Gambar 2. Gambar Pergesaran dari objek menjadi relasi (Capra, 1996) Kemunculan teori sistem tidak hanya mengubah pemahaman tentang bagaimana cara memandang hubungan antara sistem sosial dan ekosistem, tapi juga mengeser paradigma ilmu pengetahuan barat yang bercirikan mekanistik sehingga mengarahkan kepada sebuah cara berpikir baru yang memiliki makna keterkoneksian, hubungan/relasi dan konteks. Bagaimana pun teori sistem lebih kontekstual dari pada isolasi, non fundamental entities dari pada dominasi, dan melihat setiap struktur sebagai manifestasi proses yang lebih mendasar dari pada hanya pada struktur fundamental tertentu (Capra, 1996)

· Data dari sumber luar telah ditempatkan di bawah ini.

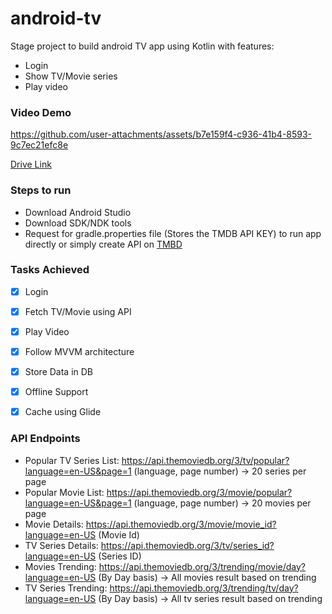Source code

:# android-tv

Stage project to build android TV app using Kotlin with features:
- Login
- Show TV/Movie series
- Play video


### Video Demo 


https://github.com/user-attachments/assets/b7e159f4-c936-41b4-8593-9c7ec21efc8e



 [Drive Link](https://drive.google.com/file/d/1J2wgWDy0EPsUtkqHeQ4jKw8QwtMU8Q9L/view?usp=drive_link)

### Steps to run
- Download Android Studio
- Download SDK/NDK tools
- Request for gradle.properties file (Stores the TMDB API KEY) to run app directly or simply create API on [TMBD](https://www.themoviedb.org/)

### Tasks Achieved
- [x] Login
- [x] Fetch TV/Movie using API
- [x] Play Video
- [x] Follow MVVM architecture
- [x] Store Data in DB
- [x] Offline Support
- [x] Cache using Glide


### API Endpoints
- Popular TV Series List: https://api.themoviedb.org/3/tv/popular?language=en-US&page=1 (language, page number) -> 20 series per page
- Popular Movie List: https://api.themoviedb.org/3/movie/popular?language=en-US&page=1 (language, page number) -> 20 movies per page
- Movie Details: https://api.themoviedb.org/3/movie/movie_id?language=en-US (Movie Id)
- TV Series Details: https://api.themoviedb.org/3/tv/series_id?language=en-US (Series ID)
- Movies Trending: https://api.themoviedb.org/3/trending/movie/day?language=en-US (By Day basis) -> All movies result based on trending
- TV Series Trending: https://api.themoviedb.org/3/trending/tv/day?language=en-US (By Day basis) -> All tv series result based on trending
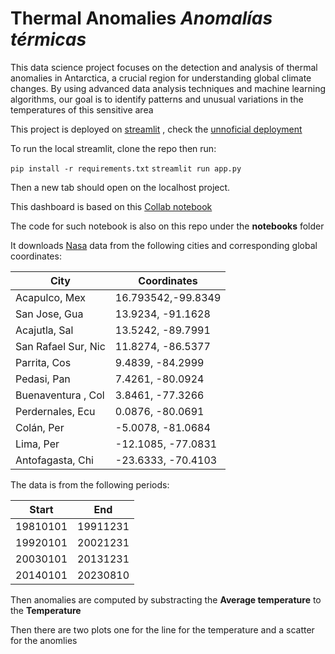 # Thermal Anomalies _Anomalías térmicas_

This data science project focuses on the detection and analysis of thermal anomalies in Antarctica, a crucial region for understanding global climate changes. By using advanced data analysis techniques and machine learning algorithms, our goal is to identify patterns and unusual variations in the temperatures of this sensitive area

This project is deployed on [streamlit](https://streamlit.io/) , check the [unnoficial deployment](https://anomaliastermicas-nasa-78qz783ztianqksa2zagpy.streamlit.app/)

To run the local streamlit, clone the repo then run:

`pip install -r requirements.txt`
`streamlit run app.py`

Then a new tab should open on the localhost project.

This dashboard is based on this [Collab notebook](https://colab.research.google.com/drive/1C1NwTP7Mx9uU03MzuIMs1nU_cOSei7hr?usp=sharing#scrollTo=JkoFueVH0Dfr)

The code for such notebook is also on this repo under the **notebooks** folder

It downloads [Nasa](https://power.larc.nasa.gov) data from the following cities and corresponding global coordinates:

| City                | Coordinates        |
| ------------------- | ------------------ |
| Acapulco, Mex       | 16.793542,-99.8349 |
| San Jose, Gua       | 13.9234, -91.1628  |
| Acajutla, Sal       | 13.5242, -89.7991  |
| San Rafael Sur, Nic | 11.8274, -86.5377  |
| Parrita, Cos        | 9.4839, -84.2999   |
| Pedasi, Pan         | 7.4261, -80.0924   |
| Buenaventura , Col  | 3.8461, -77.3266   |
| Perdernales, Ecu    | 0.0876, -80.0691   |
| Colán, Per          | -5.0078, -81.0684  |
| Lima, Per           | -12.1085, -77.0831 |
| Antofagasta, Chi    | -23.6333, -70.4103 |

The data is from the following periods:

| Start    | End      |
| -------- | -------- |
| 19810101 | 19911231 |
| 19920101 | 20021231 |
| 20030101 | 20131231 |
| 20140101 | 20230810 |

Then anomalies are computed by substracting the **Average temperature** to the **Temperature**

Then there are two plots one for the line for the temperature and a scatter for the anomlies
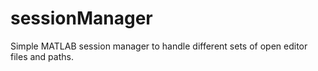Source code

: # sessionManager
Simple MATLAB session manager to handle different sets of open editor files and paths.
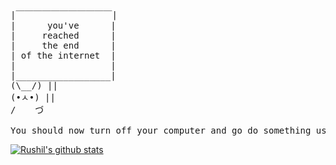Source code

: <pre>
|￣￣￣￣￣￣￣￣￣￣￣|
|      you've      |
|     reached      | 
|     the end      |
| of the internet  |
|                  | 
|__________________| 
(\__/) || 
(•ㅅ•) || 
/ 　 づ

You should now turn off your computer and go do something useful with the rest of your life.
</pre>

[![Rushil's github stats](https://github-readme-stats.vercel.app/api/wakatime?username=rushilwiz&theme=dark&show_icons=true)](https://github.com/rushilwiz)
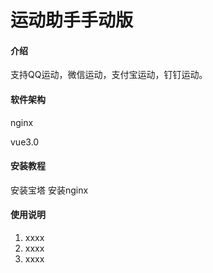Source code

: # 运动助手手动版

#### 介绍
支持QQ运动，微信运动，支付宝运动，钉钉运动。
#### 软件架构
nginx

vue3.0



#### 安装教程
安装宝塔
安装nginx


#### 使用说明

1.  xxxx
2.  xxxx
3.  xxxx



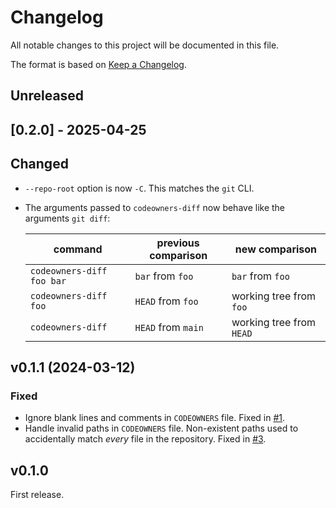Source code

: # Changelog

All notable changes to this project will be documented in this file.

The format is based on [Keep a Changelog](https://keepachangelog.com/en/1.0.0/).

## Unreleased

## [0.2.0] - 2025-04-25

## Changed

- `--repo-root` option is now `-C`.
  This matches the `git` CLI.
- The arguments passed to `codeowners-diff`
  now behave like the arguments `git diff`:

  command                   | previous comparison | new comparison
  ------------------------- | ------------------- | ------------------------
  `codeowners-diff foo bar` | `bar` from `foo`    | `bar` from `foo`
  `codeowners-diff foo`     | `HEAD` from `foo`   | working tree from `foo`
  `codeowners-diff`         | `HEAD` from `main`  | working tree from `HEAD`

## v0.1.1 (2024-03-12)

### Fixed

- Ignore blank lines and comments in `CODEOWNERS` file.
  Fixed in [#1](https://github.com/samueljsb/codeowners-diff/pull/1).
- Handle invalid paths in `CODEOWNERS` file.
  Non-existent paths used to accidentally match *every* file in the repository.
  Fixed in [#3](https://github.com/samueljsb/codeowners-diff/pull/3).

## v0.1.0

First release.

Resiliensi Seperti halnya eksosistem, sistem ekologi-sosial sendiri berprilaku sebagai complex adaptive systems dengan pemicu perubahan yang selalu berganti sehingga berpotensi untuk eksis pada satu atau lebih rejim dengan fungsi, struktur dan feedbacks yang juga berbeda. Guncangan dan gangguan pada sistem inilah yang dapat mengantar sistem melintas batas menuju rejim yang berbeda secara sering disertai kejutan yang tidak terduga (Walker, 2005; Pisano, 2012). Sistem ekologi-sosial cenderung berproses pada pola siklus yang disebut “adaptive cycle” dan fungsi
sistemnya terjadi pada sebuah lintas hirarki skala yang disebut “Panarchy” (Gambar 3) (Gunderson and Holling, 2002 dalam Folke, 2006).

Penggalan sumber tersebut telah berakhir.